Source texts of formatted documents |
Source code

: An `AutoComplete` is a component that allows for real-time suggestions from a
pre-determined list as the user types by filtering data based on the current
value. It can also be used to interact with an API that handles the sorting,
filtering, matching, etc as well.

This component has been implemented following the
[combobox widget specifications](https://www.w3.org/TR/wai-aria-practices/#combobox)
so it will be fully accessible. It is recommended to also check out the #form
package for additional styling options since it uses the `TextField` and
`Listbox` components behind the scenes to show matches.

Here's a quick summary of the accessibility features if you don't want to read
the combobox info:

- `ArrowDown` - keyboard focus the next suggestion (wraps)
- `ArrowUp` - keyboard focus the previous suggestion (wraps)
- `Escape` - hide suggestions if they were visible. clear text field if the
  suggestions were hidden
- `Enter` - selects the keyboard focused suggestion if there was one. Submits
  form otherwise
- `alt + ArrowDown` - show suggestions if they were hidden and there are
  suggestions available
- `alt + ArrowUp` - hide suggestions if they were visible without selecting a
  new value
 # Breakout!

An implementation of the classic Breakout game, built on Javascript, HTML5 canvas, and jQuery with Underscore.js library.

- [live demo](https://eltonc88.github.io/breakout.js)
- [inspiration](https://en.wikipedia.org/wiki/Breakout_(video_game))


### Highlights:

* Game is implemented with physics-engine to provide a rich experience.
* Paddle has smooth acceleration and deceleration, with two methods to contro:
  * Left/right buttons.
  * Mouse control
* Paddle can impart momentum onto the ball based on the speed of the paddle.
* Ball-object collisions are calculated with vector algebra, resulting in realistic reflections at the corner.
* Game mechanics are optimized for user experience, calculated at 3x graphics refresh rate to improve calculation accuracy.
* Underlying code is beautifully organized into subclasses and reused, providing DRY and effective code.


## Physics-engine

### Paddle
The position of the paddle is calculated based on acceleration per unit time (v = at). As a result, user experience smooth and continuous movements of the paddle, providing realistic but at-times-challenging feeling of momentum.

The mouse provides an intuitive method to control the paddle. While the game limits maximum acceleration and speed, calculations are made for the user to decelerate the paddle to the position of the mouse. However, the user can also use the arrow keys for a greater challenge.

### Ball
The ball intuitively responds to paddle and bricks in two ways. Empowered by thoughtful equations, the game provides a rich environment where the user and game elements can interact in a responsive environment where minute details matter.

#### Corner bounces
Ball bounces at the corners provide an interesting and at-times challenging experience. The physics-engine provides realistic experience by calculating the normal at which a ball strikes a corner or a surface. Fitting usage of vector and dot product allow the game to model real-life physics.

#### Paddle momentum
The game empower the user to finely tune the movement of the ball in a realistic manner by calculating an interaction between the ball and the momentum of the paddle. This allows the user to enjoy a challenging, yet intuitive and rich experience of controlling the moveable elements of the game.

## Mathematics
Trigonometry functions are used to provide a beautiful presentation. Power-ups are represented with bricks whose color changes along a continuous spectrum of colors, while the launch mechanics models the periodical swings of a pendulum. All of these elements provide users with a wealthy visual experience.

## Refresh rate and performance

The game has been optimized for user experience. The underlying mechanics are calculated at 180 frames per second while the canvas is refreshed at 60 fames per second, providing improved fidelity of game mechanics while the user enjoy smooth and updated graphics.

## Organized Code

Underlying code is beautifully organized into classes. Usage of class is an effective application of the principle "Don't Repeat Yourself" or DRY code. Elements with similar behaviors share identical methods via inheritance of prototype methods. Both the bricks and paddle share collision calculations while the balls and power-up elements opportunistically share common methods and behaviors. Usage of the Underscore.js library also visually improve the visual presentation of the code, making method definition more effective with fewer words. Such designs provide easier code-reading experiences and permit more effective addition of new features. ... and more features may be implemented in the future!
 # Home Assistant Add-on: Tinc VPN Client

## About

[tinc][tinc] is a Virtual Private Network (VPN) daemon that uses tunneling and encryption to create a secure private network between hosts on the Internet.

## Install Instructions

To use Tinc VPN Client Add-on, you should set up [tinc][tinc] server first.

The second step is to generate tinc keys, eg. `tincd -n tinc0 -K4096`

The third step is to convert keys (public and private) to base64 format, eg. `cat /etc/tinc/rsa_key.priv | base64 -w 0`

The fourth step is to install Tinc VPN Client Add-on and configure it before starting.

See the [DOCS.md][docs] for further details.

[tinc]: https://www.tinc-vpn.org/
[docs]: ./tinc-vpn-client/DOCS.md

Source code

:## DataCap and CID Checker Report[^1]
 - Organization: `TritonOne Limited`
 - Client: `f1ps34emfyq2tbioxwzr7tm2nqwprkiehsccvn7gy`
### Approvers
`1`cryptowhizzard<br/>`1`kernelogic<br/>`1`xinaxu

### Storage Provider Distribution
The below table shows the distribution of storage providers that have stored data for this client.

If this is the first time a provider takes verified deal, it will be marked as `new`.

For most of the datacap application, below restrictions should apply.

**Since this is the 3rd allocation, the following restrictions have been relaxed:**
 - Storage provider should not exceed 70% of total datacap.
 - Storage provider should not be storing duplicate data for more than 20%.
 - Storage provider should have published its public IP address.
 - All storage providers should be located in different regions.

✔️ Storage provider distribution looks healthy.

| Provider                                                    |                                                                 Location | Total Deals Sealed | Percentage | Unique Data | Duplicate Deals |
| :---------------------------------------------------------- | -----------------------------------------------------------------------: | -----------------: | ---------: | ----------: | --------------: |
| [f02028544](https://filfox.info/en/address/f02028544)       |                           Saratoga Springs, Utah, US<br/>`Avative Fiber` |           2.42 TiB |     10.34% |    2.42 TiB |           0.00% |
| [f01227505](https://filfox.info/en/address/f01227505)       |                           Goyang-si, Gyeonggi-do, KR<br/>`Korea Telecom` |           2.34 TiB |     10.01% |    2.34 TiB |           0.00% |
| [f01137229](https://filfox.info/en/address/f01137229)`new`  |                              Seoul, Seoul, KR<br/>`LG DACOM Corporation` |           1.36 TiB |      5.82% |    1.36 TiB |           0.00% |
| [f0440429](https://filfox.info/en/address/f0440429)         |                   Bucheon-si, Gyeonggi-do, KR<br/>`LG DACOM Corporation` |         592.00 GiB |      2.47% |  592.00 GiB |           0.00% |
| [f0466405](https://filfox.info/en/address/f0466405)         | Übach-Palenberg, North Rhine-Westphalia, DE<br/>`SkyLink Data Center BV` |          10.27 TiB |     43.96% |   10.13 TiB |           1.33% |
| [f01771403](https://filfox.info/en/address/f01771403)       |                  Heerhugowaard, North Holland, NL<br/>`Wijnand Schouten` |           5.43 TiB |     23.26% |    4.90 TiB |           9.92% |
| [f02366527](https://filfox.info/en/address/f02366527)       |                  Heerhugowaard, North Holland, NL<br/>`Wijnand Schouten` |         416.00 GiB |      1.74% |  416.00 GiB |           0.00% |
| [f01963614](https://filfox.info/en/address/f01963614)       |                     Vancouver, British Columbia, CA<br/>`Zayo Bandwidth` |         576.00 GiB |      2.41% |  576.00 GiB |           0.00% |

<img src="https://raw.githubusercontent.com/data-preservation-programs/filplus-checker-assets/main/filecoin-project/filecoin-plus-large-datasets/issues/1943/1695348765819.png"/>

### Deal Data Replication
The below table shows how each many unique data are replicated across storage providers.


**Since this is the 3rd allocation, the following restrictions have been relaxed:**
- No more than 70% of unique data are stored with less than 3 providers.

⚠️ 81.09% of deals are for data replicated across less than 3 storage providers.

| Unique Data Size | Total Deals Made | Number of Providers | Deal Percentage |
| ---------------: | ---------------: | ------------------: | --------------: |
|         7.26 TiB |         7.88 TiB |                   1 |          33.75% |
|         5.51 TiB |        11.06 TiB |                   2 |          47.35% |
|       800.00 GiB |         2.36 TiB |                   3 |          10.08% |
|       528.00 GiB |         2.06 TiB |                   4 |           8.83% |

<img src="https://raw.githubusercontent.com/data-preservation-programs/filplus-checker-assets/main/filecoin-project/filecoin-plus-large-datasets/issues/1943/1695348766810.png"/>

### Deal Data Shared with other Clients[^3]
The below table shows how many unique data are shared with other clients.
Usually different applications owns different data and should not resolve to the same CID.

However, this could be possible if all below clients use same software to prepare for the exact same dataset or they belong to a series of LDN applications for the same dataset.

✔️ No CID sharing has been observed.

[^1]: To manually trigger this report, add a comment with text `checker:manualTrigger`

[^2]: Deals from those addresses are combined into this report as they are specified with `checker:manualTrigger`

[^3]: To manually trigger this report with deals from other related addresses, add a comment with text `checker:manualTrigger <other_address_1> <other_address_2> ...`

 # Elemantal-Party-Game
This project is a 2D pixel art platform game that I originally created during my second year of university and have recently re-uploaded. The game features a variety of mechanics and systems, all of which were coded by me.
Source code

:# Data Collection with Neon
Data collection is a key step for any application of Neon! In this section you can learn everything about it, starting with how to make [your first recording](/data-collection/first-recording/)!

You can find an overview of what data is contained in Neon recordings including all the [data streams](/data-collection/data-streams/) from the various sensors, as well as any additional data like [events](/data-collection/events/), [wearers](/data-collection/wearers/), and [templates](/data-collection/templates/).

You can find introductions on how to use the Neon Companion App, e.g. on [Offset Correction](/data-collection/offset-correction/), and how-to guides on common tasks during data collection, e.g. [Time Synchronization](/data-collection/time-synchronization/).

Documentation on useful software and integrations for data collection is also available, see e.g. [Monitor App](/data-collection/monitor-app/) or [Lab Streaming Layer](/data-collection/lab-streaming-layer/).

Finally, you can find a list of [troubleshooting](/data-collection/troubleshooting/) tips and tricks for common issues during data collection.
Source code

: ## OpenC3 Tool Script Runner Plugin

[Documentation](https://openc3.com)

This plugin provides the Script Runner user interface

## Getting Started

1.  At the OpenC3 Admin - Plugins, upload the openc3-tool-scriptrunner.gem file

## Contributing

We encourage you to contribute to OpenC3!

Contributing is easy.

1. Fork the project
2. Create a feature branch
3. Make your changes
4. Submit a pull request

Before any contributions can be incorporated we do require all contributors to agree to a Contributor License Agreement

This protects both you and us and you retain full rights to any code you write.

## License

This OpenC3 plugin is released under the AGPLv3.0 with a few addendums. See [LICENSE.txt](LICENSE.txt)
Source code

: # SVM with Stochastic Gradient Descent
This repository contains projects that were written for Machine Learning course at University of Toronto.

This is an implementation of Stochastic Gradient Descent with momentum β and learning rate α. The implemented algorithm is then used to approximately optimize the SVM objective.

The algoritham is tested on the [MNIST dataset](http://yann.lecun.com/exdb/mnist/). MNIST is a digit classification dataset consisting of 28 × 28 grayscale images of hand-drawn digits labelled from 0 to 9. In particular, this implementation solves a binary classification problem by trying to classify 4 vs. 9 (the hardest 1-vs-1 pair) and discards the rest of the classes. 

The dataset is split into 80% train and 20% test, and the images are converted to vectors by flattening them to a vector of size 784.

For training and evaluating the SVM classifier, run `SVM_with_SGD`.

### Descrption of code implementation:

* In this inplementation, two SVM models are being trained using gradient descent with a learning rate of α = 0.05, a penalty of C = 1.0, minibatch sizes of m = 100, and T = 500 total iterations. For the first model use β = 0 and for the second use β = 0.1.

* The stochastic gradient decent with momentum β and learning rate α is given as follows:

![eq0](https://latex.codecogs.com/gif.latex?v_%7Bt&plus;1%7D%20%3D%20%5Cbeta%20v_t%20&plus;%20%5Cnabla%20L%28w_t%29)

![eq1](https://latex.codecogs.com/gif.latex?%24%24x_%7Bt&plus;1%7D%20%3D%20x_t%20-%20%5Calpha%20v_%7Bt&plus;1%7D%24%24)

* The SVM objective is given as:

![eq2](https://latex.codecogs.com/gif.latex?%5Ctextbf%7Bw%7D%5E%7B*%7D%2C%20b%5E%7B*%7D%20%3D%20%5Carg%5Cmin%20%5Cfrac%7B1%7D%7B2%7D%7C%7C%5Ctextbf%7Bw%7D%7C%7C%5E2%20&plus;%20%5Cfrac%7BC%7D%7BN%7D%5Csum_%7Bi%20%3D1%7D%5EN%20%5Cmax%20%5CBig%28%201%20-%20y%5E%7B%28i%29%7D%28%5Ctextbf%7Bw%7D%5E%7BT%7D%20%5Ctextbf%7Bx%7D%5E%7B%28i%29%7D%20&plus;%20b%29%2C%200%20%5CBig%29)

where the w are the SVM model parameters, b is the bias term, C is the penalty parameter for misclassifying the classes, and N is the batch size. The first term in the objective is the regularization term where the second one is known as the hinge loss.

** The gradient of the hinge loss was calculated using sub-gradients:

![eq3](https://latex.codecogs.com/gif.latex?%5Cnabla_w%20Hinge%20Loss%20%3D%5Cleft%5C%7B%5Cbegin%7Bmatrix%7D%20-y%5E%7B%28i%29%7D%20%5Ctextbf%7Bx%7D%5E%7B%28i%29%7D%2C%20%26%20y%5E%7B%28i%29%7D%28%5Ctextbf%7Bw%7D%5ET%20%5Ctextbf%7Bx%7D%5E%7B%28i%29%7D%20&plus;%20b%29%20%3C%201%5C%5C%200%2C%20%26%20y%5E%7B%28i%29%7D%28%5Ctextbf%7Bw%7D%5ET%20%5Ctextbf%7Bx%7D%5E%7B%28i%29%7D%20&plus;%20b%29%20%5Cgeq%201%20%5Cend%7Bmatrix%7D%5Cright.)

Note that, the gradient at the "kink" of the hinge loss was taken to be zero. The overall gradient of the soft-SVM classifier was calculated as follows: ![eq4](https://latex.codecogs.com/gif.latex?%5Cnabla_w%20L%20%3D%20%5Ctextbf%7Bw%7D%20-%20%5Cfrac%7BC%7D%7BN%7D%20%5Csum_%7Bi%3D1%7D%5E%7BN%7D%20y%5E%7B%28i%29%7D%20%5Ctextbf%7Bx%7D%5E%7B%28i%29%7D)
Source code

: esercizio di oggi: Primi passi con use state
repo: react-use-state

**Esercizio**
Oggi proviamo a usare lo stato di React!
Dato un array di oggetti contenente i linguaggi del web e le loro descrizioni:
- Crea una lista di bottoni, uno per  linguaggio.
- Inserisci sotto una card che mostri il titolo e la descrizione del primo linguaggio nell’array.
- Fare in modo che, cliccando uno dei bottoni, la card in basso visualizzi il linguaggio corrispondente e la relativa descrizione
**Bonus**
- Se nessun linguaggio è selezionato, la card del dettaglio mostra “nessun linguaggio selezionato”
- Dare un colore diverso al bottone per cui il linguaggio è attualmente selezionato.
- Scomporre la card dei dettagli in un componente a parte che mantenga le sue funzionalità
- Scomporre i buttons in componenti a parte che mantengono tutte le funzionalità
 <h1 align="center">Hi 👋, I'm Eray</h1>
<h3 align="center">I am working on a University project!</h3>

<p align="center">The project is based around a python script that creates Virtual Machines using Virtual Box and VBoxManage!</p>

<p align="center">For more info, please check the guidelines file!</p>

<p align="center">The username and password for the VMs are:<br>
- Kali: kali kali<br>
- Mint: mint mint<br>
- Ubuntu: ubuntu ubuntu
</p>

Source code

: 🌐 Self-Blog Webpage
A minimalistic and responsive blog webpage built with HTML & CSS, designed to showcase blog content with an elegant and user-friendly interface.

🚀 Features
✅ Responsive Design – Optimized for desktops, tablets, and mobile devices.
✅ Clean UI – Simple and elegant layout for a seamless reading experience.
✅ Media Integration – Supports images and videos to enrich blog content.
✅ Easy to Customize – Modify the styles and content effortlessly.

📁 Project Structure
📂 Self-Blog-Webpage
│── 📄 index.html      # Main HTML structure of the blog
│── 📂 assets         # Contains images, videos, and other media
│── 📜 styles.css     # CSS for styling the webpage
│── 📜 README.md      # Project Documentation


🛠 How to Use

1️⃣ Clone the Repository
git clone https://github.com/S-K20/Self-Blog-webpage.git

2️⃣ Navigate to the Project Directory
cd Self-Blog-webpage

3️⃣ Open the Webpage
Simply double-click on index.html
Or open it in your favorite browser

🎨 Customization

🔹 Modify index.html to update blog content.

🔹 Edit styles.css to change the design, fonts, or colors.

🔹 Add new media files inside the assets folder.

What you have to do | Please output an exact copy of the lines above, from the opening line of the data down to the line that contains "a rich experience.".

Reply |
Source code

: An `AutoComplete` is a component that allows for real-time suggestions from a
pre-determined list as the user types by filtering data based on the current
value. It can also be used to interact with an API that handles the sorting,
filtering, matching, etc as well.

This component has been implemented following the
[combobox widget specifications](https://www.w3.org/TR/wai-aria-practices/#combobox)
so it will be fully accessible. It is recommended to also check out the #form
package for additional styling options since it uses the `TextField` and
`Listbox` components behind the scenes to show matches.

Here's a quick summary of the accessibility features if you don't want to read
the combobox info:

- `ArrowDown` - keyboard focus the next suggestion (wraps)
- `ArrowUp` - keyboard focus the previous suggestion (wraps)
- `Escape` - hide suggestions if they were visible. clear text field if the
  suggestions were hidden
- `Enter` - selects the keyboard focused suggestion if there was one. Submits
  form otherwise
- `alt + ArrowDown` - show suggestions if they were hidden and there are
  suggestions available
- `alt + ArrowUp` - hide suggestions if they were visible without selecting a
  new value
 # Breakout!

An implementation of the classic Breakout game, built on Javascript, HTML5 canvas, and jQuery with Underscore.js library.

- [live demo](https://eltonc88.github.io/breakout.js)
- [inspiration](https://en.wikipedia.org/wiki/Breakout_(video_game))


### Highlights:

* Game is implemented with physics-engine to provide a rich experience.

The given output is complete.